## Aim of the task
In the data below, find the line with "http://cssarrowplease.com/" and the line with "# ConsoleApplication2", then restate both and every line between them exactly, minus the pictures.
++++++++++++++++++++
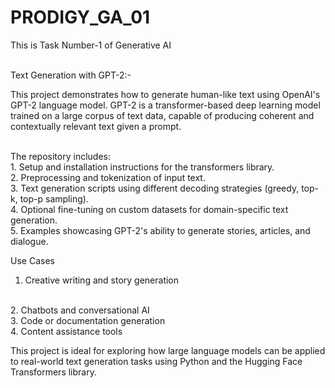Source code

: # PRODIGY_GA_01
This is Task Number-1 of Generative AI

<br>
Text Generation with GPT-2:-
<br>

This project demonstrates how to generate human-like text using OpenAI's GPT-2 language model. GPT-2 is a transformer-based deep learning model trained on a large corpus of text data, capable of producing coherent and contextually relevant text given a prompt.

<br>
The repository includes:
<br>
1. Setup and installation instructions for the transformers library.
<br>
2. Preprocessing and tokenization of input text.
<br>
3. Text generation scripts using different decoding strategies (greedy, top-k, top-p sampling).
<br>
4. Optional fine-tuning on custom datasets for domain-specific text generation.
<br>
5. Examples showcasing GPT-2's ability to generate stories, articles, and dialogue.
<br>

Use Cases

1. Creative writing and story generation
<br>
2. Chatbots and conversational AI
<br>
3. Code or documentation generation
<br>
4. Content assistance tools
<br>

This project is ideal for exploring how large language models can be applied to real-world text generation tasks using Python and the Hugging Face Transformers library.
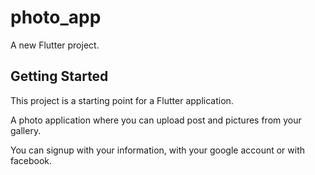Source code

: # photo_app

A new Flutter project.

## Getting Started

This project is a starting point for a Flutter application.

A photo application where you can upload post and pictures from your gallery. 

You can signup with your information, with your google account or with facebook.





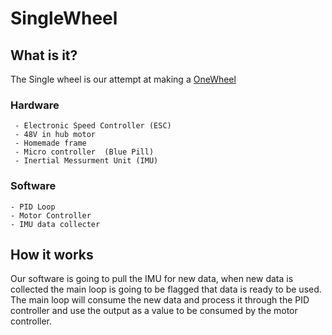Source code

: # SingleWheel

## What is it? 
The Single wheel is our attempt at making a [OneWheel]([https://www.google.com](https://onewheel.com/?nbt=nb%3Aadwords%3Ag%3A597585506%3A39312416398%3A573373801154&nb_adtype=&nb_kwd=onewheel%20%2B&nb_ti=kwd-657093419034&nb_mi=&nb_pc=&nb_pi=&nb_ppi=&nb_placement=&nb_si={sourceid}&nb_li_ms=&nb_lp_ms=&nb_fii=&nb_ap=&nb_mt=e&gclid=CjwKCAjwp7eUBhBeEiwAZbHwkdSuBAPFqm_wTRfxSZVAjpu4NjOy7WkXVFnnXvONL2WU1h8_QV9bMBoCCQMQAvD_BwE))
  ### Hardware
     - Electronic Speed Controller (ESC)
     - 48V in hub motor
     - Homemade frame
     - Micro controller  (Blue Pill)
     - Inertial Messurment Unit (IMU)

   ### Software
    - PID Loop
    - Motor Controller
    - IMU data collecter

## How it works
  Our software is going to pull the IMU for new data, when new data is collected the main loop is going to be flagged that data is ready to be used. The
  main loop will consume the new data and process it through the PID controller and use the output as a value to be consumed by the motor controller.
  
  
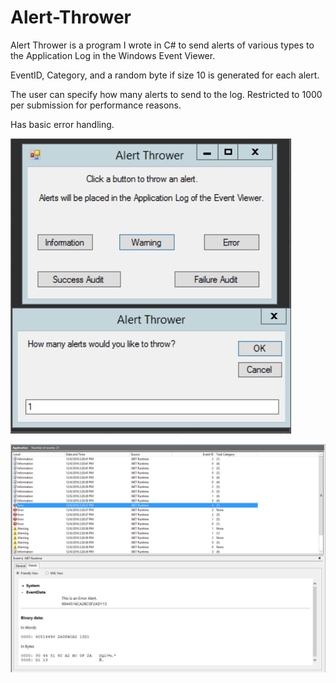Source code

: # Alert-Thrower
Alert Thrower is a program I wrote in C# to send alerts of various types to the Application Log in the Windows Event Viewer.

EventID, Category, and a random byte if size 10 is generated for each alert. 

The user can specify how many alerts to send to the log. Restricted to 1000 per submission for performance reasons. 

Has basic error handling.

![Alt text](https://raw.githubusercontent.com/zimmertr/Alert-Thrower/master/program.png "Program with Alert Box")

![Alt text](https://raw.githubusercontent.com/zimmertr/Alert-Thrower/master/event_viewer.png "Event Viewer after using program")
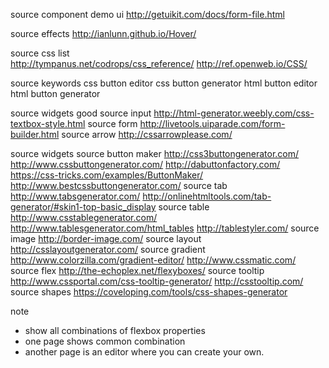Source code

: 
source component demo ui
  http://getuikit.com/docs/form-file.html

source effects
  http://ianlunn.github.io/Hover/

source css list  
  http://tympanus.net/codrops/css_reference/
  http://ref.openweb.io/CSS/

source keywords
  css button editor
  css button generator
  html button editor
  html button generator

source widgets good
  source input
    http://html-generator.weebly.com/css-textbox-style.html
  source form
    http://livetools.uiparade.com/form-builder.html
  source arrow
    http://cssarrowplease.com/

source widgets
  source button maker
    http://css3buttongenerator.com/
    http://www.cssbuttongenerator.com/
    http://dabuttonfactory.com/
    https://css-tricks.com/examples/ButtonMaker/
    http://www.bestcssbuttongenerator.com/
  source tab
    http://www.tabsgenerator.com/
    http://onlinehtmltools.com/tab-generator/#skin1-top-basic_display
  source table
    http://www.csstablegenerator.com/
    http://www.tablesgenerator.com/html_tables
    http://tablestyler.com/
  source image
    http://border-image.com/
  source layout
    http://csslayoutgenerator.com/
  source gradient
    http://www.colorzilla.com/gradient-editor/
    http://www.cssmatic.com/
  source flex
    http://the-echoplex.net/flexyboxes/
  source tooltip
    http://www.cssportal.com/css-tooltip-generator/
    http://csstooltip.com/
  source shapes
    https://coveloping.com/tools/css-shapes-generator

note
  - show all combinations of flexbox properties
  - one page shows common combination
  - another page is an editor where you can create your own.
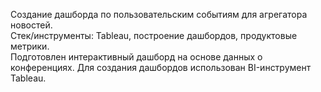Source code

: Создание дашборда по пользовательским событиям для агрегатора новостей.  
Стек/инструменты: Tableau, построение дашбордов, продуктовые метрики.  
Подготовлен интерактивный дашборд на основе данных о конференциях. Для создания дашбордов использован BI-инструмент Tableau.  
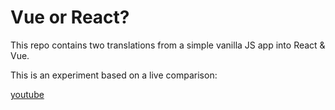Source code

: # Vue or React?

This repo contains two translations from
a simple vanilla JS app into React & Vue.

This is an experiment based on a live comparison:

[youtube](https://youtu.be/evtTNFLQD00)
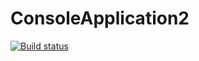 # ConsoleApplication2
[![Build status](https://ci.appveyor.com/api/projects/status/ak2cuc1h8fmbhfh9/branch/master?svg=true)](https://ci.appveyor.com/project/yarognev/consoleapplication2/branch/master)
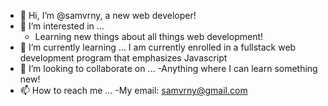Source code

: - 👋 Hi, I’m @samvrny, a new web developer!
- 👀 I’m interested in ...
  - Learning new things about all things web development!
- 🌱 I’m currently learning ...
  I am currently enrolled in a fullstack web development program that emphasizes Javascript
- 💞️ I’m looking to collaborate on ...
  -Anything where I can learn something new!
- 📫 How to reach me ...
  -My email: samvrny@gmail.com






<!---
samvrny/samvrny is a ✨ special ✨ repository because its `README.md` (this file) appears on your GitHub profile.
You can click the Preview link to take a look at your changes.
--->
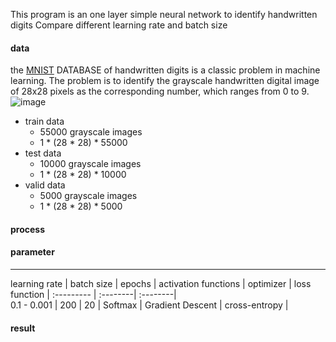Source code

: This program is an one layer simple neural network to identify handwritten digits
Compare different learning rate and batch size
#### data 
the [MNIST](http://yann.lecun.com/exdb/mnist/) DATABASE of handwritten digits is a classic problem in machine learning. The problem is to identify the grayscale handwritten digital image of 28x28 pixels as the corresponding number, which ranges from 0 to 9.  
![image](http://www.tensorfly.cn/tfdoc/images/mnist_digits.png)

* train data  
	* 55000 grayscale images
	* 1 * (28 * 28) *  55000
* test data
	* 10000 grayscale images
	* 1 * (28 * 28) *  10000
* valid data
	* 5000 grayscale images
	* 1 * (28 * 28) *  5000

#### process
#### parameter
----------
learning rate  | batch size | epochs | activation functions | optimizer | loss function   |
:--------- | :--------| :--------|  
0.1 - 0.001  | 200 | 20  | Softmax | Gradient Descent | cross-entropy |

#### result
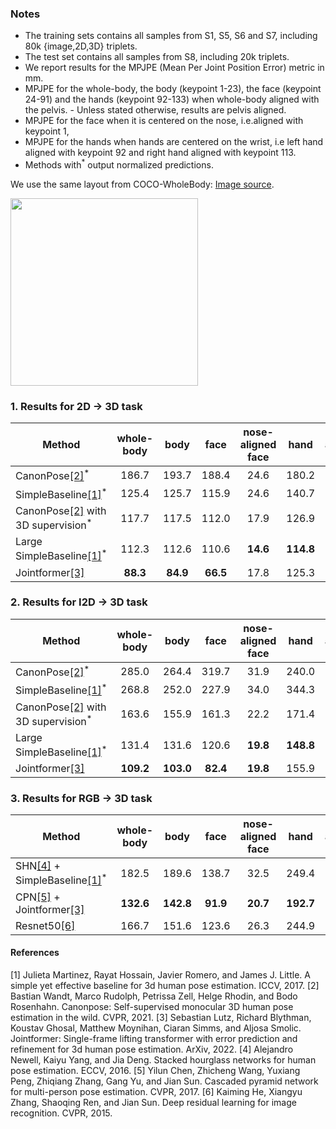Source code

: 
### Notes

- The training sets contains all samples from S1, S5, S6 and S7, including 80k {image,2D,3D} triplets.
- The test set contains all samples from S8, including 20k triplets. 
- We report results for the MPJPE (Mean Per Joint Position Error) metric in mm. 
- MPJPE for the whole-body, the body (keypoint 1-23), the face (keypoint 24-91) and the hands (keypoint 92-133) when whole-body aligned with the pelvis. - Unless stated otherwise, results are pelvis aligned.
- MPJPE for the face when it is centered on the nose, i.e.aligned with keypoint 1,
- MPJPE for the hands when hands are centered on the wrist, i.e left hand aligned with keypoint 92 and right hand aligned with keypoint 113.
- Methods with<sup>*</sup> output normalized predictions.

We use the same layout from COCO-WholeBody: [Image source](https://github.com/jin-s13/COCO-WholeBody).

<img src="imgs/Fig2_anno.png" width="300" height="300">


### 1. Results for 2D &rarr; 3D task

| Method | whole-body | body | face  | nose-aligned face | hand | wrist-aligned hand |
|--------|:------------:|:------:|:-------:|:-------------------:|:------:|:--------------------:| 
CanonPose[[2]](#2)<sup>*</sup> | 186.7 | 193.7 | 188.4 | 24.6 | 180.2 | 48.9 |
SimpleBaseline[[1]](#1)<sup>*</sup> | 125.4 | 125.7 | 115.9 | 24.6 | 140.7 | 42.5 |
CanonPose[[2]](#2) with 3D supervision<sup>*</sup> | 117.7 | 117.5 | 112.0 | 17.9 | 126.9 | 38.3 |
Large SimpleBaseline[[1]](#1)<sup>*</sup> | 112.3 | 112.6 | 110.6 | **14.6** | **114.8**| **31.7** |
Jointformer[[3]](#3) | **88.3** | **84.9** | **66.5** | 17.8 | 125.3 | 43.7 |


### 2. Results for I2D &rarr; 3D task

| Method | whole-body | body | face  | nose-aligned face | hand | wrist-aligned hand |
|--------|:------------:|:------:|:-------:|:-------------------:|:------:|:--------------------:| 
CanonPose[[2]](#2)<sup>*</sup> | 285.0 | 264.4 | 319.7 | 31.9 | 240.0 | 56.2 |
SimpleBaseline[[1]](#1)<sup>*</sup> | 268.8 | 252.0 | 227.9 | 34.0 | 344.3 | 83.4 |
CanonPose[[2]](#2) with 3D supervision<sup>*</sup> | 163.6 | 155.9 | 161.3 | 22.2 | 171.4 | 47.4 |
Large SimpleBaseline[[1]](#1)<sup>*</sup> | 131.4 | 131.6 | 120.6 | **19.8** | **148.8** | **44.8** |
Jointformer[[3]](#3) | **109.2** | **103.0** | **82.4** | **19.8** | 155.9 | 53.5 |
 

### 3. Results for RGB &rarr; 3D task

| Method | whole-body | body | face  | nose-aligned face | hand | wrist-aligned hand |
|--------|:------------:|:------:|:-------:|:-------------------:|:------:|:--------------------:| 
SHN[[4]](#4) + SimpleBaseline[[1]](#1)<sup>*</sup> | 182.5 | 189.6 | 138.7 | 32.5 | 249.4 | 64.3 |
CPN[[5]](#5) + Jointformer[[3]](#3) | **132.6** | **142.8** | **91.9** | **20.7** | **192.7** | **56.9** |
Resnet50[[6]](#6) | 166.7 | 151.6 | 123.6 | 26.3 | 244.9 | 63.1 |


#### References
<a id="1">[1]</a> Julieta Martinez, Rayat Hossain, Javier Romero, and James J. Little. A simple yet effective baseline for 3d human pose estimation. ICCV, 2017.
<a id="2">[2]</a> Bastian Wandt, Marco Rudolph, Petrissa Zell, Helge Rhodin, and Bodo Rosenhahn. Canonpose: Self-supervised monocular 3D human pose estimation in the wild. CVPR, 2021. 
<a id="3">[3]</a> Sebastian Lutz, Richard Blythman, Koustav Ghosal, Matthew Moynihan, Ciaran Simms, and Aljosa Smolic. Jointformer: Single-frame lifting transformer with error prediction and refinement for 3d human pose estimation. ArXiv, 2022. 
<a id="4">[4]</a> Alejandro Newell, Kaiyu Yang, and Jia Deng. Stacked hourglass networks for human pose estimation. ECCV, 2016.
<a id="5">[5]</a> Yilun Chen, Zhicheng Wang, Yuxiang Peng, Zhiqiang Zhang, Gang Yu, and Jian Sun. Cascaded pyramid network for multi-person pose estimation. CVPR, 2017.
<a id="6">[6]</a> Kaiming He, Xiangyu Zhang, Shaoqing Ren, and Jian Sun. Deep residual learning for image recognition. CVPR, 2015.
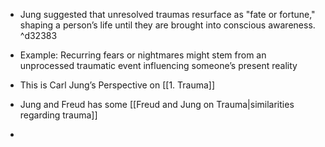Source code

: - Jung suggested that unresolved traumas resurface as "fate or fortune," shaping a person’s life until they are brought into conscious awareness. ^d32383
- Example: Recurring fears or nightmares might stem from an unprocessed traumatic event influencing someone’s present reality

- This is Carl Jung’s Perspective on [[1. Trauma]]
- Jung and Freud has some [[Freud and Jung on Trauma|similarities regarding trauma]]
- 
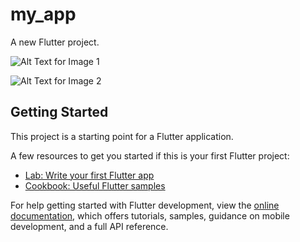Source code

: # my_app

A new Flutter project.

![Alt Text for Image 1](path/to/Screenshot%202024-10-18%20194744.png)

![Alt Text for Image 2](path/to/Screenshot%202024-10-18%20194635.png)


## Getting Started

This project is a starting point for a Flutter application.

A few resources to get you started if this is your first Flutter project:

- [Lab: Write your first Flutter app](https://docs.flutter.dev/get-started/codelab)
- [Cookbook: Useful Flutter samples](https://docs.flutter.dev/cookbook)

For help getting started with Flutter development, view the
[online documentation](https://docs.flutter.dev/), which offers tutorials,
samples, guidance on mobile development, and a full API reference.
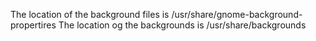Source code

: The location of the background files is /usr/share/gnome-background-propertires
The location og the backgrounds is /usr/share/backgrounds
++++++++++++++++++++
## Answer area
    http://cssarrowplease.com/

source widgets
  source button maker
    http://css3buttongenerator.com/
    http://www.cssbuttongenerator.com/
    http://dabuttonfactory.com/
    https://css-tricks.com/examples/ButtonMaker/
    http://www.bestcssbuttongenerator.com/
  source tab
    http://www.tabsgenerator.com/
    http://onlinehtmltools.com/tab-generator/#skin1-top-basic_display
  source table
    http://www.csstablegenerator.com/
    http://www.tablesgenerator.com/html_tables
    http://tablestyler.com/
  source image
    http://border-image.com/
  source layout
    http://csslayoutgenerator.com/
  source gradient
    http://www.colorzilla.com/gradient-editor/
    http://www.cssmatic.com/
  source flex
    http://the-echoplex.net/flexyboxes/
  source tooltip
    http://www.cssportal.com/css-tooltip-generator/
    http://csstooltip.com/
  source shapes
    https://coveloping.com/tools/css-shapes-generator

note
  - show all combinations of flexbox properties
  - one page shows common combination
  - another page is an editor where you can create your own.
Source code

: Создание дашборда по пользовательским событиям для агрегатора новостей.  
Стек/инструменты: Tableau, построение дашбордов, продуктовые метрики.  
Подготовлен интерактивный дашборд на основе данных о конференциях. Для создания дашбордов использован BI-инструмент Tableau.  
Source code

: # Vue or React?

This repo contains two translations from
a simple vanilla JS app into React & Vue.

This is an experiment based on a live comparison:

[youtube](https://youtu.be/evtTNFLQD00)
 # ConsoleApplication2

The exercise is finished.